Risks of incurring substantial compliance costs and liabilities and penalties for non-compliance, particularly with respect to environmental laws and regulations, are inherent in the Company’s business. Should such costs, liabilities or penalties be incurred, it could have a substantial negative impact on the Company’s profitability and financial condition.
Marine-related risks could lead to the disruption of our services and added liabilities
The operation of our vessels will be subject to various risks, including catastrophic marine disasters, adverse weather and sea conditions, capsizing, grounding, mechanical failure, collision, terrorism, oil, chemical and other hazardous substance spills and navigation errors. These risks could endanger the safety of our personnel, our vessels, the cargo we carry, the equipment under tow and other property, as well as the environment.

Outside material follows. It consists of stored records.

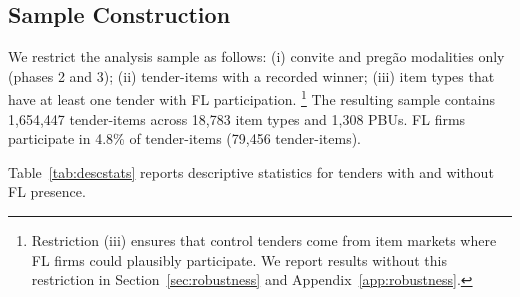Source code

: \subsection{Sample Construction}

We restrict the analysis sample as follows: (i) convite and preg\~ao
modalities only (phases 2 and 3); (ii) tender-items with a recorded
winner; (iii) item types that have at least one tender with FL
participation.%
\footnote{Restriction (iii) ensures that control tenders come from item
markets where FL firms could plausibly participate. We report results
without this restriction in Section~\ref{sec:robustness} and
Appendix~\ref{app:robustness}.}
The resulting sample contains 1,654,447 tender-items across 18,783
item types and 1,308 PBUs. FL firms participate in 4.8\% of
tender-items (79,456 tender-items).

Table~\ref{tab:descstats} reports descriptive statistics for tenders
with and without FL presence.


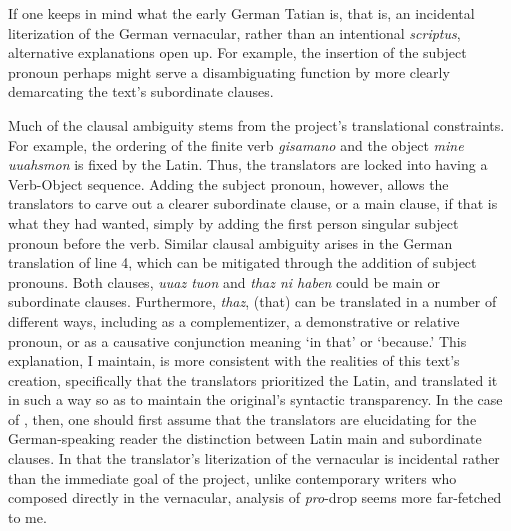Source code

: If one keeps in mind what the early German Tatian is, that is, an incidental literization of the German vernacular, rather than an intentional \textit{scriptus}, alternative explanations open up. For example, the insertion of the subject pronoun perhaps might serve a disambiguating function by more clearly demarcating the text’s subordinate clauses.


\begin{sloppypar}
\noindent Much of the clausal ambiguity stems from the project’s translational constraints. For example, the ordering of the finite verb \textit{gisamano} and the object \textit{mine uuahsmon} is fixed by the Latin. Thus, the translators are locked into having a Verb-Object sequence. Adding the subject pronoun, however, allows the translators to carve out a clearer subordinate clause, or a main clause, if that is what they had wanted, simply by adding the first person singular subject pronoun before the verb. Similar clausal ambiguity arises in the German translation of line 4, which can be mitigated through the addition of subject pronouns. Both clauses, \textit{uuaz tuon} and \textit{thaz ni haben} could be main or subordinate clauses. Furthermore, \textit{thaz}, (that) can be translated in a number of different ways, including as a complementizer, a demonstrative or relative pronoun, or as a causative conjunction meaning ‘in that’ or ‘because.’ This explanation, I maintain, is more consistent with the realities of this text’s creation, specifically that the translators prioritized the Latin, and translated it in such a way so as to maintain the original’s syntactic transparency. In the case of , then, one should first assume that the translators are elucidating for the German-speaking reader the distinction between Latin main and subordinate clauses. In that the translator’s literization of the vernacular is incidental rather than the immediate goal of the project, unlike contemporary writers who composed directly in the vernacular,  analysis of \textit{pro}{}-drop seems more far-fetched to me.
\end{sloppypar}

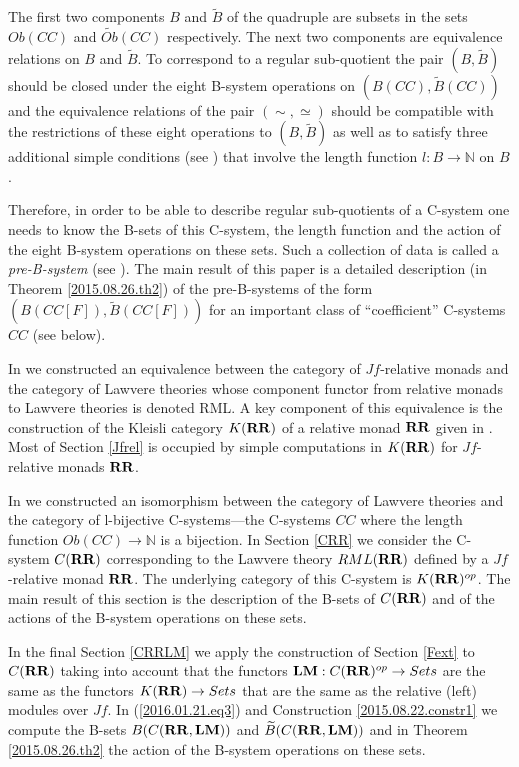 \documentclass[onecolumn,12pt]{amsart}
\newcommand{\DG}[1]{}
\renewcommand{\DG}[1]{\todo[color=green!30]{DG: #1}\PackageWarning{TODO}{DG: #1}}
\numberwithin{proposition}{subsection}
\newcommand{\sr}{\rightarrow}
\newcommand{\nn}{{\mathbb N}}
\newcommand{\nat}{\nn}
\newcommand{\wt}{\widetilde}
\newcommand{\RR}{{\bf RR}}
\newcommand{\LM}{{\bf LM}}
\begin{document}
The first two components $B$ and $\wt{B}$ of the quadruple are subsets in the
sets $Ob(CC)$ and $\wt{Ob}(CC)$ respectively. The next two components are
equivalence relations on $B$ and $\wt{B}$. To correspond to a regular
sub-quotient the pair $(B,\wt{B})$ should be closed under the eight B-system
operations on $(B(CC),\wt{B}(CC))$ and the equivalence relations of the pair
$(\sim,\simeq)$ should be compatible with the restrictions of these eight
operations to $(B,\wt{B})$ as well as to satisfy three additional simple
conditions %
(see \cite[Proposition 5.4]{Csubsystems}) that involve the length
function $l:B\sr\nat$ on $B$.

Therefore, in order to be able to describe regular sub-quotients of a C-system
one needs to know the B-sets of this C-system, the length function and the
action of the eight B-system operations on these sets. Such a collection of
data is called a {\em pre-B-system} (see \cite{Bsystems}).  The main result of this
paper is a detailed description (in Theorem \ref{2015.08.26.th2}) of the pre-B-systems of the form
$(B(CC[F]),\wt{B}(CC[F]))$ for an important class of ``coefficient''
C-systems $CC$ (see below).

In \cite{LandJf} we constructed an equivalence between the category of
$Jf$-relative monads and the category of Lawvere theories whose component
functor from relative monads to Lawvere theories is denoted \gls{RML}. A key
component of this equivalence is the construction of the Kleisli category
$K(\RR)$ of a relative monad $\RR$ given in \cite{ACU2}.  Most of Section
\ref{Jfrel} is occupied by simple computations in $K(\RR)$ for $Jf$-relative
monads $\RR$.

In \cite{LandC} we constructed an isomorphism between the category of Lawvere
theories and the category of l-bijective C-systems---the C-systems $CC$ where
the length function $Ob(CC)\sr \nat$ is a bijection. In Section \ref{CRR} we
consider the C-system $C(\RR)$ corresponding to the Lawvere theory $RML(\RR)$
defined by a $Jf$-relative monad $\RR$. The underlying category of this
C-system is $K(\RR)^{op}$. The main result of this section is the description
of the B-sets of $C(\RR)$ and of the actions of the B-system operations on these
sets.

In the final Section \ref{CRRLM} we apply the construction of Section
\ref{Fext} to $C(\RR)$ taking into account that the functors
$\LM:C(\RR)^{op}\sr Sets$ are the same as the functors $K(\RR)\sr Sets$ that
are the same as the relative (left) modules over $Jf$. In
(\ref{2016.01.21.eq3}) and Construction \ref{2015.08.22.constr1} we compute the
B-sets $B(C(\RR,\LM))$ and $\wt{B}(C(\RR,\LM))$ and in Theorem
\ref{2015.08.26.th2} the action of the B-system operations on these sets.
\end{document}
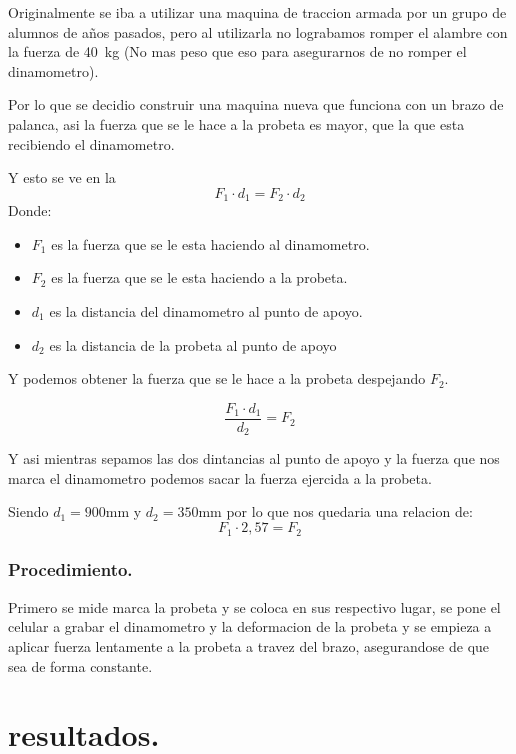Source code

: \documentclass[12pt,a4paper]{article}
\begin{document}
Originalmente se iba a utilizar una maquina de traccion armada por un grupo de alumnos de años pasados, pero al utilizarla no lograbamos romper el alambre con la fuerza de \SI{40}{\kilogram} (No mas peso que eso para asegurarnos de no romper el dinamometro).

Por lo que se decidio construir una maquina nueva que funciona con un brazo de palanca, asi la fuerza que se le hace a la probeta es mayor, que la que esta recibiendo el dinamometro.

Y esto se ve en la 
\begin{equation}
    F_1\cdot d_1 = F_2\cdot d_2
    \label{eq:palanca}
\end{equation}
Donde:
\begin{itemize}
    \item $F_1$ es la fuerza que se le esta haciendo al dinamometro.
    \item $F_2$ es la fuerza que se le esta haciendo a la probeta.
    \item $d_1$ es la distancia del dinamometro al punto de apoyo.
    \item $d_2$ es la distancia de la probeta al punto de apoyo 
\end{itemize}

Y podemos obtener la fuerza que se le hace a la probeta despejando $F_2$.

\begin{equation}
    \frac{F_1\cdot d_1}{d_2} = F_2
\end{equation}

Y asi mientras sepamos las dos dintancias al punto de apoyo y la fuerza que nos marca el dinamometro podemos sacar la fuerza ejercida a la probeta.

Siendo $d_1 = 900$mm y $d_2 = 350$mm por lo que nos quedaria una relacion de:
\begin{equation}
    F_1 \cdot 2,57 = F_2
\end{equation}
\subsubsection{Procedimiento.}
Primero se mide marca la probeta y se coloca en sus respectivo lugar, se pone el celular a grabar el dinamometro y la deformacion de la probeta y se empieza a aplicar fuerza lentamente a la probeta a travez del brazo, asegurandose de que sea de forma constante.
\section{resultados.}
\end{document}
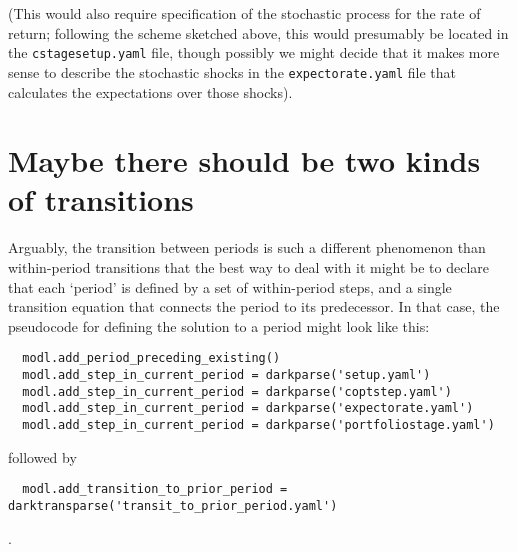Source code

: \documentclass[SolvingMicroDSOPs]{subfiles}
\begin{document}
(This would also require specification of the stochastic process for the rate of return; following the scheme sketched above, this would presumably be located in the \texttt{cstagesetup.yaml} file, though possibly we might decide that it makes more sense to describe the stochastic shocks in the \texttt{expectorate.yaml} file that calculates the expectations over those shocks).

\section{Maybe there should be two kinds of transitions}

Arguably, the transition between periods is such a different phenomenon than within-period transitions that the best way to deal with it might be to declare that each `period' is defined by a set of within-period steps, and a single transition equation that connects the period to its predecessor.  In that case, the pseudocode for defining the solution to a period might look like this:

\begin{verbatim}
  modl.add_period_preceding_existing()
  modl.add_step_in_current_period = darkparse('setup.yaml')
  modl.add_step_in_current_period = darkparse('coptstep.yaml')
  modl.add_step_in_current_period = darkparse('expectorate.yaml')
  modl.add_step_in_current_period = darkparse('portfoliostage.yaml')
\end{verbatim}
followed by
\begin{verbatim}
  modl.add_transition_to_prior_period = darktransparse('transit_to_prior_period.yaml')
\end{verbatim}
.




\onlyinsubfile{}
\end{document}
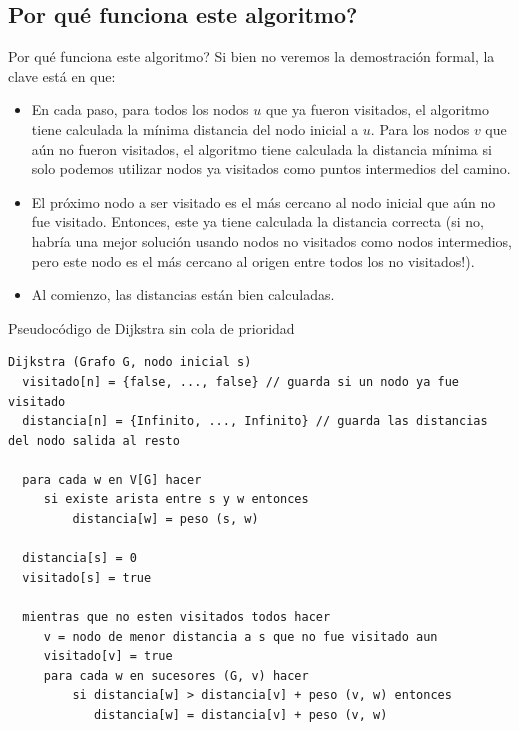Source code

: \documentclass[compress]{beamer}
\begin{document}
\subsection{\textquestiondown Por qué funciona este algoritmo?}
\begin{frame}{\textquestiondown Por qué funciona este algoritmo?}
Si bien no veremos la demostración formal, la clave está en que:

\begin{itemize}
\item En cada paso, para todos los nodos $u$ que ya fueron visitados,
el algoritmo tiene calculada la mínima distancia del nodo inicial a $u$.
Para los nodos $v$ que aún no fueron visitados, el algoritmo tiene calculada
la distancia mínima si solo podemos utilizar nodos ya visitados como puntos
intermedios del camino.
\item El próximo nodo a ser visitado es el más cercano al nodo inicial
que aún no fue visitado. Entonces, este ya tiene calculada la distancia
correcta (si no, habría una mejor solución usando nodos no visitados como
nodos intermedios, pero este nodo es el más cercano al origen entre todos los
no visitados!).
\item Al comienzo, las distancias están bien calculadas.
\end{itemize}

\end{frame}

\begin{frame}[fragile]{Pseudocódigo de Dijkstra sin cola de prioridad}
\begin{lstlisting}
Dijkstra (Grafo G, nodo inicial s)
  visitado[n] = {false, ..., false} // guarda si un nodo ya fue visitado
  distancia[n] = {Infinito, ..., Infinito} // guarda las distancias del nodo salida al resto
  
  para cada w en V[G] hacer
     si existe arista entre s y w entonces
         distancia[w] = peso (s, w)

  distancia[s] = 0
  visitado[s] = true
  
  mientras que no esten visitados todos hacer 
     v = nodo de menor distancia a s que no fue visitado aun
     visitado[v] = true
     para cada w en sucesores (G, v) hacer
         si distancia[w] > distancia[v] + peso (v, w) entonces
            distancia[w] = distancia[v] + peso (v, w)

\end{lstlisting}
\end{frame}
\end{document}
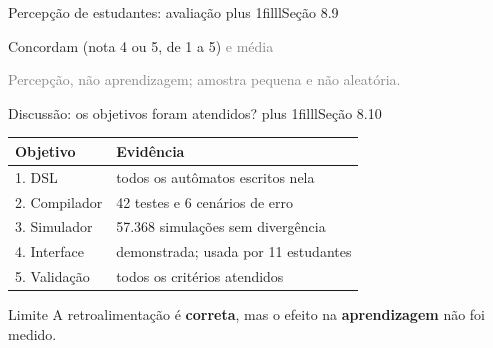 \documentclass[aspectratio=169,12pt]{beamer}
\newcommand{\notexto}[1]{\hskip 0pt plus 1filll{\normalfont\small\color{white!85!acento}#1}}
\begin{document}
\begin{frame}{Percepção de estudantes: avaliação\notexto{Seção 8.9}}
  \begin{center}
    Concordam (nota 4 ou 5, de 1 a 5) \textcolor{gray}{e média}\\[8pt]
  \end{center}
  \vspace{2pt}
  \centering\textcolor{gray}{Percepção, não aprendizagem; amostra pequena e não aleatória.}
\end{frame}

\begin{frame}{Discussão: os objetivos foram atendidos?\notexto{Seção 8.10}}
  \begin{center}
    \begin{tabular}{@{}ll@{}}
      \toprule
      \textbf{Objetivo} & \textbf{Evidência} \\
      \midrule
      1. DSL        & todos os autômatos escritos nela \\
      2. Compilador & 42 testes e 6 cenários de erro \\
      3. Simulador  & 57.368 simulações sem divergência \\
      4. Interface  & demonstrada; usada por 11 estudantes \\
      5. Validação  & todos os critérios atendidos \\
      \bottomrule
    \end{tabular}
  \end{center}
  \vspace{4pt}
  \begin{block}{Limite}
    A retroalimentação é \textbf{correta}, mas o efeito na \textbf{aprendizagem} não foi medido.
  \end{block}
\end{frame}
\end{document}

If any of these events was to occur, the Company could be held liable for resulting damages. In addition, the affected vessels could be removed from service on a temporary or permanent basis. The adverse weather, sea conditions and other marine-related risks discussed above can also result in delays in scheduled voyages and thus affect the timing of the recognition of revenue and can increase costs incurred.
We will depend on attracting and retaining qualified, skilled employees to operate our businesses and protect our know-how
Our results of operations will depend in part upon our business know-how. We believe that protection of our know-how depends in large part on our ability to attract and retain highly skilled and qualified personnel. Any inability we experience in the future to hire, train and retain a sufficient number of qualified employees could impair our ability to manage and maintain our businesses and to protect our know-how.
We will require skilled employees who may have to perform physically demanding work. As a result of the volatility of our customers’ industries, particularly the oil and chemical industries, and the demanding nature of the work, potential employees may choose to pursue employment in fields that offer a more desirable work environment at wage rates that are competitive with ours. With a reduced pool of workers, it is possible that we will have to raise wage rates to attract workers from other fields and to retain our current employees. If we are not able to increase the rates we charge our customers to compensate for wage-rate increases, our operating results may be adversely affected.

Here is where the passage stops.